The film opens on Nina, in the sparkling tiara and tutu dreamt of by little girls the world over, dancing the transformation scene in Tchaikovsky’s Swan Lake. Nina is a dedicated ballet dancer in a company full of young women all desperate to win the role of the Swan Queen. Nina is awarded the role, much to the contempt of her associates, and so she begins the gruelling rehearsals which will see her take on both the role of the White Swan and the Black Swan. Nina is a perfect White Swan, but the company director Thomas (Vincent Cassel with sleaze-dials on full) is concerned that she cannot dance both parts convincingly enough.
Several cracking bones, snapping muscles, violent dream-sequences and a lesbian sex-scene later and Nina is unhinged; her transformation from the pure, innocent ballerina to the psychotic, aggressive black swan is complete.
In typical Aronofsky fashion, the gore is very gory, the colours washed out, the gaps in the dialogue leaving you permanently on edge (bring a spare pair of pants for the bath scene). However, another signature of Aronofsky’s is that you do occasionally feel as though you’re being patronised by a director who has read a very basic film textbook. The film relies too heavily on black and white symbolism to get its point across – for example, Lily (Mila Kunis) wears a black leotard because to Nina she is the black swan, whilst Nina is usually seen in white and pink. Every so often there’ll be a splash of red onscreen, in the form of blood, costume, contact-lenses or lipstick – as anyone who can spell ‘symbolism’ will realize that it denotes passion and violence, etcetera, etcetera.
Aronofsky has come a long way since Requiem for a Dream (arguably his most famous film) and yet he still insists on hammering glaringly obvious film clichés into scenes that just don’t need them. It is clear enough from Portman and Kunis’ flawless performances that they serve as the binary opposite to each other; that they are retelling the story of Swan Lake itself.
Black Swan manages to defy expectations, however, with its portrayal of a cold and corrupt ballet world. The dancers are ambitious, self-serving and bitchy, and Nina is the worst offender: so intent on securing the role of Swan Queen for herself that she seduces the director, damages her mental and physical health, and becomes obsessively paranoid that her understudy is trying to steal her role. Winona Ryder is frightening as the crazed, jealous Beth Macintyre, a ballet dancer deemed too old to continue the role of the Swan Queen and who is subsequently cast out of the show she was once the princess of.
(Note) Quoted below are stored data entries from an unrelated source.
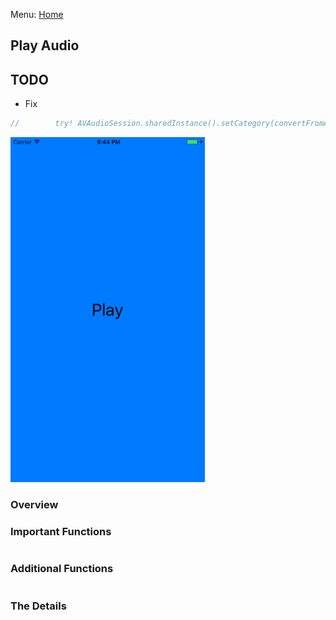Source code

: Menu: [Home](../../README.md)

## Play Audio

## TODO

- Fix 
```swift
//        try! AVAudioSession.sharedInstance().setCategory(convertFromAVAudioSessionCategory(AVAudioSession.Category.playback), with: [])
```
![Screenshot](screenshot-small.png)

### Overview


### Important Functions

```swift
```

### Additional Functions
```swift
```


### The Details

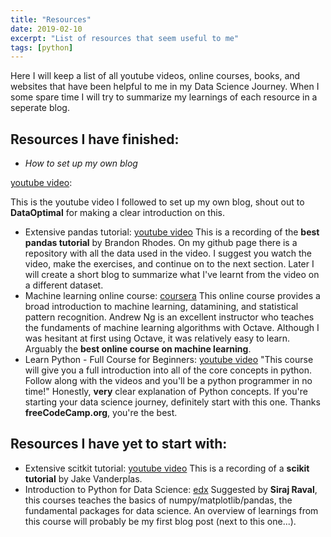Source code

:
 ```yaml
---
title: "Resources"
date: 2019-02-10
excerpt: "List of resources that seem useful to me"
tags: [python]
---
```

Here I will keep a list of all youtube videos, online courses, books, and websites
that have been helpful to me in my Data Science Journey. When I some spare time
I will try to summarize my learnings of each resource in a seperate blog.

## Resources I have finished:

* _How to set up my own blog_

[youtube video](https://www.youtube.com/watch?v=qWrcgHwSG8M&t=72s):


This is the youtube video I followed to set up my own blog, shout out
to **DataOptimal** for making a clear introduction on this.
* Extensive pandas tutorial: [youtube video](https://www.youtube.com/watch?v=5JnMutdy6Fw)
This is a recording of the **best pandas tutorial** by Brandon Rhodes. On my github page
there is a repository with all the data used in the video. I suggest you watch the video,
make the exercises, and continue on to the next section. Later I will create a short blog
to summarize what I've learnt from the video on a different dataset.
* Machine learning online course: [coursera](https://www.coursera.org/learn/machine-learning)
This online course provides a broad introduction to machine learning, datamining, and
statistical pattern recognition. Andrew Ng is an excellent instructor who teaches the
fundaments of machine learning algorithms with Octave. Although I was hesitant at first
using Octave, it was relatively easy to learn. Arguably the **best online course on machine learning**.
* Learn Python - Full Course for Beginners: [youtube video](https://www.youtube.com/watch?v=rfscVS0vtbw)
"This course will give you a full introduction into all of the core concepts in python. Follow along with the videos and you'll be a python programmer in no time!" Honestly, **very** clear explanation of Python concepts.
If you're starting your data science journey, definitely start with this one.
Thanks **freeCodeCamp.org**, you're the best.

## Resources I have yet to start with:
* Extensive scitkit tutorial: [youtube video](https://www.youtube.com/watch?v=L7R4HUQ-eQ0)
This is a recording of a **scikit tutorial** by Jake Vanderplas.
* Introduction to Python for Data Science: [edx](https://www.edx.org/course/introduction-python-data-science-3)
Suggested by **Siraj Raval**, this courses teaches the basics of numpy/matplotlib/pandas,
the fundamental packages for data science. An overview of learnings from this course
will probably be my first blog post (next to this one...).
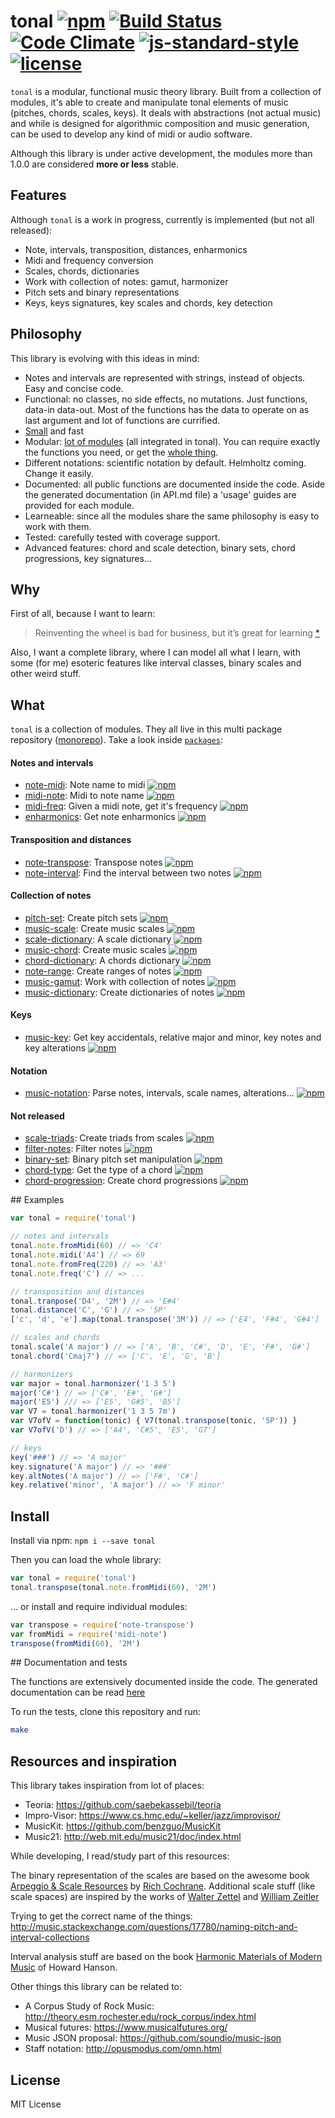# tonal [![npm](https://img.shields.io/npm/v/tonal.svg)](https://www.npmjs.com/package/tonal) [![Build Status](https://travis-ci.org/danigb/tonal.svg?branch=master)](https://travis-ci.org/danigb/tonal) [![Code Climate](https://codeclimate.com/github/danigb/tonal/badges/gpa.svg)](https://codeclimate.com/github/danigb/tonal) [![js-standard-style](https://img.shields.io/badge/code%20style-standard-brightgreen.svg?style=flat)](https://github.com/feross/standard) [![license](https://img.shields.io/npm/l/tonal.svg)](https://www.npmjs.com/package/tonal)

`tonal` is a modular, functional music theory library. Built from a collection of modules, it's able to create and manipulate tonal elements of music (pitches, chords, scales, keys). It deals with abstractions (not actual music) and while is designed for algorithmic composition and music generation, can be used to develop any kind of midi or audio software.

Although this library is under active development, the modules more than 1.0.0 are considered __more or less__ stable.

## Features

Although `tonal` is a work in progress, currently is implemented (but not all released):

- Note, intervals, transposition, distances, enharmonics
- Midi and frequency conversion
- Scales, chords, dictionaries
- Work with collection of notes: gamut, harmonizer
- Pitch sets and binary representations
- Keys, keys signatures, key scales and chords, key detection

## Philosophy

This library is evolving with this ideas in mind:

- Notes and intervals are represented with strings, instead of objects. Easy and concise code.
- Functional: no classes, no side effects, no mutations. Just functions, data-in data-out. Most of the functions has the data to operate on as last argument and lot of functions are currified.
- [Small](https://rawgit.com/danigb/tonal/master/dist/disc.html) and fast
- Modular: [lot of modules](https://www.npmjs.com/browse/keyword/tonal) (all integrated in tonal). You can require exactly the functions you need, or get the [whole thing](https://www.npmjs.com/package/tonal).
- Different notations: scientific notation by default. Helmholtz coming. Change it easily.
- Documented: all public functions are documented inside the code. Aside the generated documentation (in API.md file) a 'usage' guides are provided for each module.
- Learneable: since all the modules share the same philosophy is easy to work with them.
- Tested: carefully tested with coverage support.
- Advanced features: chord and scale detection, binary sets, chord progressions, key signatures...

## Why

First of all, because I want to learn:

> Reinventing the wheel is bad for business, but it’s great for learning
[*](http://philipwalton.com/articles/how-to-become-a-great-front-end-engineer)

Also, I want a complete library, where I can model all what I learn, with some (for me) esoteric features like interval classes, binary scales and other weird stuff.

## What

`tonal` is a collection of modules. They all live in this
multi package repository ([monorepo](https://github.com/babel/babel/blob/master/doc/design/monorepo.md)). Take a look inside [`packages`](https://github.com/danigb/tonal/tree/master/packages):

#### Notes and intervals
- [note-midi](https://github.com/danigb/tonal/tree/master/packages/note-midi):
Note name to midi
[![npm](https://img.shields.io/npm/v/note-midi.svg)](https://www.npmjs.com/package/note-midi)
- [midi-note](https://github.com/danigb/tonal/tree/master/packages/midi-note):
Midi to note name
[![npm](https://img.shields.io/npm/v/midi-note.svg)](https://www.npmjs.com/package/midi-note)
- [midi-freq](https://github.com/danigb/tonal/tree/master/packages/midi-freq):
Given a midi note, get it's frequency
[![npm](https://img.shields.io/npm/v/midi-freq.svg)](https://www.npmjs.com/package/midi-freq)
- [enharmonics](https://github.com/danigb/tonal/tree/master/packages/enharmonics):
Get note enharmonics
[![npm](https://img.shields.io/npm/v/enharmonics.svg)](https://www.npmjs.com/package/enharmonics)

#### Transposition and distances
- [note-transpose](https://github.com/danigb/tonal/tree/master/packages/note-transpose):
Transpose notes
[![npm](https://img.shields.io/npm/v/note-transpose.svg)](https://www.npmjs.com/package/nnote-transpose)
- [note-interval](https://github.com/danigb/tonal/tree/master/packages/note-interval):
Find the interval between two notes
[![npm](https://img.shields.io/npm/v/note-interval.svg)](https://www.npmjs.com/package/note-interval)

#### Collection of notes
- [pitch-set](https://github.com/danigb/tonal/tree/master/packages/pitch-set):
Create pitch sets
[![npm](https://img.shields.io/npm/v/pitch-set.svg)](https://www.npmjs.com/package/pitch-set)
- [music-scale](https://github.com/danigb/tonal/tree/master/packages/music-scale):
Create music scales
[![npm](https://img.shields.io/npm/v/music-scale.svg)](https://www.npmjs.com/package/music-scale)
- [scale-dictionary](https://github.com/danigb/tonal/tree/master/packages/scale-dictionary):
A scale dictionary
[![npm](https://img.shields.io/npm/v/scale-dictionary.svg)](https://www.npmjs.com/package/scale-dictionary)
- [music-chord](https://github.com/danigb/tonal/tree/master/packages/music-chord):
Create music scales
[![npm](https://img.shields.io/npm/v/music-chord.svg)](https://www.npmjs.com/package/music-chord)
- [chord-dictionary](https://github.com/danigb/tonal/tree/master/packages/chord-dictionary):
A chords dictionary
[![npm](https://img.shields.io/npm/v/chord-dictionary.svg)](https://www.npmjs.com/package/chord-dictionary)
- [note-range](https://github.com/danigb/tonal/tree/master/packages/note-range):
Create ranges of notes
[![npm](https://img.shields.io/npm/v/note-range.svg)](https://www.npmjs.com/package/note-range)
- [music-gamut](https://github.com/danigb/tonal/tree/master/packages/music-gamut):
Work with collection of notes
[![npm](https://img.shields.io/npm/v/music-gamut.svg)](https://www.npmjs.com/package/music-gamut)
- [music-dictionary](https://github.com/danigb/tonal/tree/master/packages/music-dictionary):
Create dictionaries of notes
[![npm](https://img.shields.io/npm/v/music-dictionary.svg)](https://www.npmjs.com/package/mmusic-dictionary)

#### Keys
- [music-key](https://github.com/danigb/tonal/tree/master/packages/music-key):
Get key accidentals, relative major and minor, key notes and key alterations
[![npm](https://img.shields.io/npm/v/music-key.svg)](https://www.npmjs.com/package/music-key)

#### Notation
- [music-notation](https://github.com/danigb/tonal/tree/master/packages/music-notation):
Parse notes, intervals, scale names, alterations...
[![npm](https://img.shields.io/npm/v/music-notation.svg)](https://www.npmjs.com/package/music-notation)

#### Not released

- [scale-triads](https://github.com/danigb/tonal/tree/master/packages/scale-triads):
Create triads from scales
[![npm](https://img.shields.io/npm/v/scale-triads.svg)](https://www.npmjs.com/package/scale-triads)
- [filter-notes](https://github.com/danigb/tonal/tree/master/packages/filter-notes):
Filter notes
[![npm](https://img.shields.io/npm/v/filter-notes.svg)](https://www.npmjs.com/package/filter-notes)
- [binary-set](https://github.com/danigb/tonal/tree/master/packages/binary-set):
Binary pitch set manipulation
[![npm](https://img.shields.io/npm/v/binary-set.svg)](https://www.npmjs.com/package/binary-set)
- [chord-type](https://github.com/danigb/tonal/tree/master/packages/chord-type):
Get the type of a chord
[![npm](https://img.shields.io/npm/v/chord-type.svg)](https://www.npmjs.com/package/chord-type)
- [chord-progression](https://github.com/danigb/tonal/tree/master/packages/chord-progression):
Create chord progressions
[![npm](https://img.shields.io/npm/v/chord-progression.svg)](https://www.npmjs.com/package/chord-progression)


## Examples

```js
var tonal = require('tonal')

// notes and intervals
tonal.note.fromMidi(60) // => 'C4'
tonal.note.midi('A4') // => 69
tonal.note.fromFreq(220) // => 'A3'
tonal.note.freq('C') // => ...

// transposition and distances
tonal.tranpose('D4', '2M') // => 'E#4'
tonal.distance('C', 'G') // => '5P'
['c', 'd', 'e'].map(tonal.transpose('3M')) // => ['E4', 'F#4', 'G#4']

// scales and chords
tonal.scale('A major') // => ['A', 'B', 'C#', 'D', 'E', 'F#', 'G#']
tonal.chord('Cmaj7') // => ['C', 'E', 'G', 'B']

// harmonizers
var major = tonal.harmonizer('1 3 5')
major('C#') // => ['C#', 'E#', 'G#']
major('E5') /// => ['E5', 'G#5', 'B5']
var V7 = tonal.harmonizer('1 3 5 7m')
var V7ofV = function(tonic) { V7(tonal.transpose(tonic, '5P')) }
var V7ofV('D') // => ['A4', 'C#5', 'E5', 'G7']

// keys
key('###') // => 'A major'
key.signature('A major') // => '###'
key.altNotes('A major') // => ['F#', 'C#']
key.relative('minor', 'A major') // => 'F minor'
```

## Install

Install via npm: `npm i --save tonal`

Then you can load the whole library:

```js
var tonal = require('tonal')
tonal.transpose(tonal.note.fromMidi(60), '2M')
```

... or install and require individual modules:

```js
var transpose = require('note-transpose')
var fromMidi = require('midi-note')
transpose(fromMidi(60), '2M')
```

## Documentation and tests

The functions are extensively documented inside the code. The generated documentation can be read [here]()

To run the tests, clone this repository and run:

```bash
make
```

## Resources and inspiration

This library takes inspiration from lot of places:

- Teoria: https://github.com/saebekassebil/teoria
- Impro-Visor: https://www.cs.hmc.edu/~keller/jazz/improvisor/
- MusicKit: https://github.com/benzguo/MusicKit
- Music21: http://web.mit.edu/music21/doc/index.html

While developing, I read/study part of this resources:

The binary representation of the scales are based on the awesome book [Arpeggio & Scale Resources](https://archive.org/details/ScaleAndArpeggioResourcesAGuitarEncyclopedia) by [Rich Cochrane](http://cochranemusic.com/). Additional scale stuff (like scale spaces) are inspired by the works of [Walter Zettel](http://www.muzuu.org/new_life/pics/simpleblog/scales/scalesadvice.html) and [William Zeitler](http://www.allthescales.org/)

Trying to get the correct name of the things:
http://music.stackexchange.com/questions/17780/naming-pitch-and-interval-collections

Interval analysis stuff are based on the book [Harmonic Materials of Modern Music](https://archive.org/details/harmonicmaterial00hans) of Howard Hanson.

Other things this library can be related to:

- A Corpus Study of Rock Music:  http://theory.esm.rochester.edu/rock_corpus/index.html
- Musical futures: https://www.musicalfutures.org/
- Music JSON proposal: https://github.com/soundio/music-json
- Staff notation: http://opusmodus.com/omn.html

## License

MIT License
Stephen Daldry’s multiple-award-winning ballet film Billy Elliot left audiences with the warm-‘n’-fuzzies, all privately wondering if they were too old to start doing ballet themselves (they were) as it seemed such a nice, fun, elegant way of getting all your feelings out. Black Swan – although undoubtedly as sensationalised as Billy Elliot – comes at the subject from a refreshingly chilling angle, highlighting in bloody detail the insecurities, the injuries, the vindictiveness and the ambition to be perfect that mutilate Nina in her struggle to become the Black Swan.